> [Data in this exercise]:
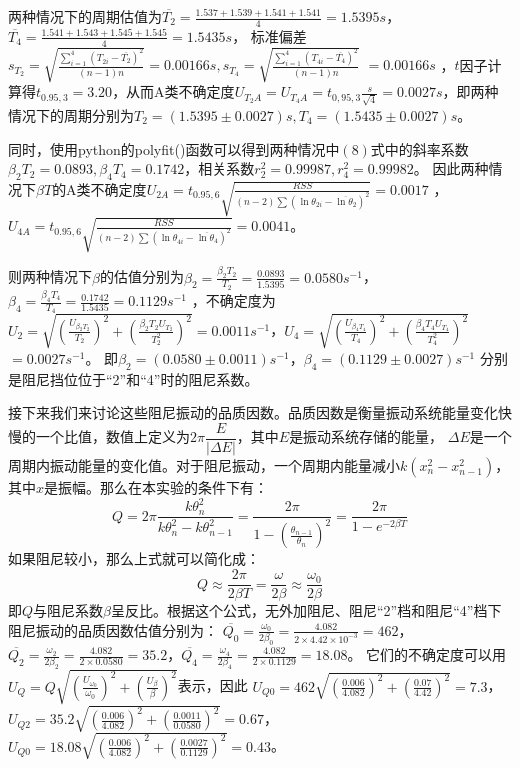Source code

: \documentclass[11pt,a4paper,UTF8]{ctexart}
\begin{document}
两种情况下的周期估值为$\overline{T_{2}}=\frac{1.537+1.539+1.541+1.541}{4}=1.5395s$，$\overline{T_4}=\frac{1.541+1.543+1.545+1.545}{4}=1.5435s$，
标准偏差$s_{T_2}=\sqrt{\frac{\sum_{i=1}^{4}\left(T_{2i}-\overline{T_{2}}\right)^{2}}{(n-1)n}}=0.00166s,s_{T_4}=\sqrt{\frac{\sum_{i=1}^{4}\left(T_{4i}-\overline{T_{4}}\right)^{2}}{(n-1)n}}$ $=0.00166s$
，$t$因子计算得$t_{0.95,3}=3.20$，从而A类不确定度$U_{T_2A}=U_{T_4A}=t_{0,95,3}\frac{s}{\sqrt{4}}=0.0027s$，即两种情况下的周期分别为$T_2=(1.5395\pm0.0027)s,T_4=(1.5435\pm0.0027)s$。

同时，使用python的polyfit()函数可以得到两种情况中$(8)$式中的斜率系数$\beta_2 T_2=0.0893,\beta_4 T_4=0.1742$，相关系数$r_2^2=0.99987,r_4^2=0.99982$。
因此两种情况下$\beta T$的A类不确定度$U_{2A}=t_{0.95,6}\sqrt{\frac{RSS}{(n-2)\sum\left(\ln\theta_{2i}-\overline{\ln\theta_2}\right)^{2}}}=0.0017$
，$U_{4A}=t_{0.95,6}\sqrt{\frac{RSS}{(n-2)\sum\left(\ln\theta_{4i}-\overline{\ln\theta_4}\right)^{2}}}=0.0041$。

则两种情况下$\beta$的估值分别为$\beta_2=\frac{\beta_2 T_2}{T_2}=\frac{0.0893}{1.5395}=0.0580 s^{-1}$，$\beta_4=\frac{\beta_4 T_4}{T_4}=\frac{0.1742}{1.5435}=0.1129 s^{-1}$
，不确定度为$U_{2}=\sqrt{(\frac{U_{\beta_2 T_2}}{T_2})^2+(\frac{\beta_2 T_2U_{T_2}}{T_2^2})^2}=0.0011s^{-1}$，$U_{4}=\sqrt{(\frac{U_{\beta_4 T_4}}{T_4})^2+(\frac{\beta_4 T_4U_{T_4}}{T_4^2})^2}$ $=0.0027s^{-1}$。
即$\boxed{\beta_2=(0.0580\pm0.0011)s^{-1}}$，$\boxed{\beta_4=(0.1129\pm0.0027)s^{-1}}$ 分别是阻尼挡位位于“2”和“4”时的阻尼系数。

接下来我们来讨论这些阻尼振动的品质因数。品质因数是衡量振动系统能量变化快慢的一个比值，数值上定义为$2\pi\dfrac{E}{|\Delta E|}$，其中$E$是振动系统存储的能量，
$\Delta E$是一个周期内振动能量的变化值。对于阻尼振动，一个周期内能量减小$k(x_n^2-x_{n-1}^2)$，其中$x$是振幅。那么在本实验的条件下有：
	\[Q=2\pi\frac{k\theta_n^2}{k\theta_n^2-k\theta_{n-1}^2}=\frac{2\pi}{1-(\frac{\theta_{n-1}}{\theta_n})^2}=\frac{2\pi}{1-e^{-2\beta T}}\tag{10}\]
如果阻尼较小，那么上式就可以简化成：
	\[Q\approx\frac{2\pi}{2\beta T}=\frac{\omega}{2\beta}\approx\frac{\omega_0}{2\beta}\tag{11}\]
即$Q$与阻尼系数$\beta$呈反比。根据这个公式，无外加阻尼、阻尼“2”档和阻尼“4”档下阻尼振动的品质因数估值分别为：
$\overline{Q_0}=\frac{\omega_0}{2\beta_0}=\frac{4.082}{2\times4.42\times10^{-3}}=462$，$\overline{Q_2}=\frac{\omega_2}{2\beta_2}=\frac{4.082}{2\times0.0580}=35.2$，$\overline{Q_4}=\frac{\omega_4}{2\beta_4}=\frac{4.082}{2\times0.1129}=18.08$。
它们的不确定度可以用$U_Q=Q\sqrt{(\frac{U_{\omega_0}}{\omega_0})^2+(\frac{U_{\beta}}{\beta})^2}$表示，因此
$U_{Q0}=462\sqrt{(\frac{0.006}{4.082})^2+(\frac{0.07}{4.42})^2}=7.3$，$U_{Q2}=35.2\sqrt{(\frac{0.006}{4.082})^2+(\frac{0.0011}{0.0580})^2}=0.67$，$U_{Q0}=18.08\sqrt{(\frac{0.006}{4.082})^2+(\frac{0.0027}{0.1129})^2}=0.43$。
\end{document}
* * *
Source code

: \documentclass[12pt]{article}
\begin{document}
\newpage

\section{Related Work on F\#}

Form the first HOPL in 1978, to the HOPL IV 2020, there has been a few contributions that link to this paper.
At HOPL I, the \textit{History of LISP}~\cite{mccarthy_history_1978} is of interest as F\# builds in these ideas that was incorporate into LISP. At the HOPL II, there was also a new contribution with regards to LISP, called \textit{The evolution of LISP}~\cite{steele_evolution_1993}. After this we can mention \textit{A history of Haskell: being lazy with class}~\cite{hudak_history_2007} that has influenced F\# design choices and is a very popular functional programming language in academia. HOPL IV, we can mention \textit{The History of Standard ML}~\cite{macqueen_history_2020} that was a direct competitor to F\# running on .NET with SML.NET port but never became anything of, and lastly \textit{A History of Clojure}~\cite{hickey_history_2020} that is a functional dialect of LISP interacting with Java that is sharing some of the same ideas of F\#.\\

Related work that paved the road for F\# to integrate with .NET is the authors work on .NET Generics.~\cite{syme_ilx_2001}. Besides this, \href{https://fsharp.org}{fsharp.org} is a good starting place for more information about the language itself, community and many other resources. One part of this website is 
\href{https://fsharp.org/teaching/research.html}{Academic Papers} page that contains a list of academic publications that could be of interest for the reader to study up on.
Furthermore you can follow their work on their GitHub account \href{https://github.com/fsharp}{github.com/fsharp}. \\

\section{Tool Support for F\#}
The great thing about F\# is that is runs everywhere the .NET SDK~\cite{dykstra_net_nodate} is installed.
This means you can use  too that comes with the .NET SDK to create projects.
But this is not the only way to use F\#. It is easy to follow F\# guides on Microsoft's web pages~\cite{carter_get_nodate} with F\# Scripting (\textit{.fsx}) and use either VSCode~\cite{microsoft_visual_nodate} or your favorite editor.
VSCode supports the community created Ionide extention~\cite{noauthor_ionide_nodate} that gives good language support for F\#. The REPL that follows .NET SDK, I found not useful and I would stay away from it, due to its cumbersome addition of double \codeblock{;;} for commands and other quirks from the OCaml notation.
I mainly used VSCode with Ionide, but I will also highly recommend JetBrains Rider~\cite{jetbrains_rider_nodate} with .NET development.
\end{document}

> [What the task asks]: Report every line from the material above that mentions the word "VSCode".

> [Answer to this task]:
But this is not the only way to use F\#. It is easy to follow F\# guides on Microsoft's web pages~\cite{carter_get_nodate} with F\# Scripting (\textit{.fsx}) and use either VSCode~\cite{microsoft_visual_nodate} or your favorite editor.
VSCode supports the community created Ionide extention~\cite{noauthor_ionide_nodate} that gives good language support for F\#. The REPL that follows .NET SDK, I found not useful and I would stay away from it, due to its cumbersome addition of double \codeblock{;;} for commands and other quirks from the OCaml notation.
I mainly used VSCode with Ionide, but I will also highly recommend JetBrains Rider~\cite{jetbrains_rider_nodate} with .NET development.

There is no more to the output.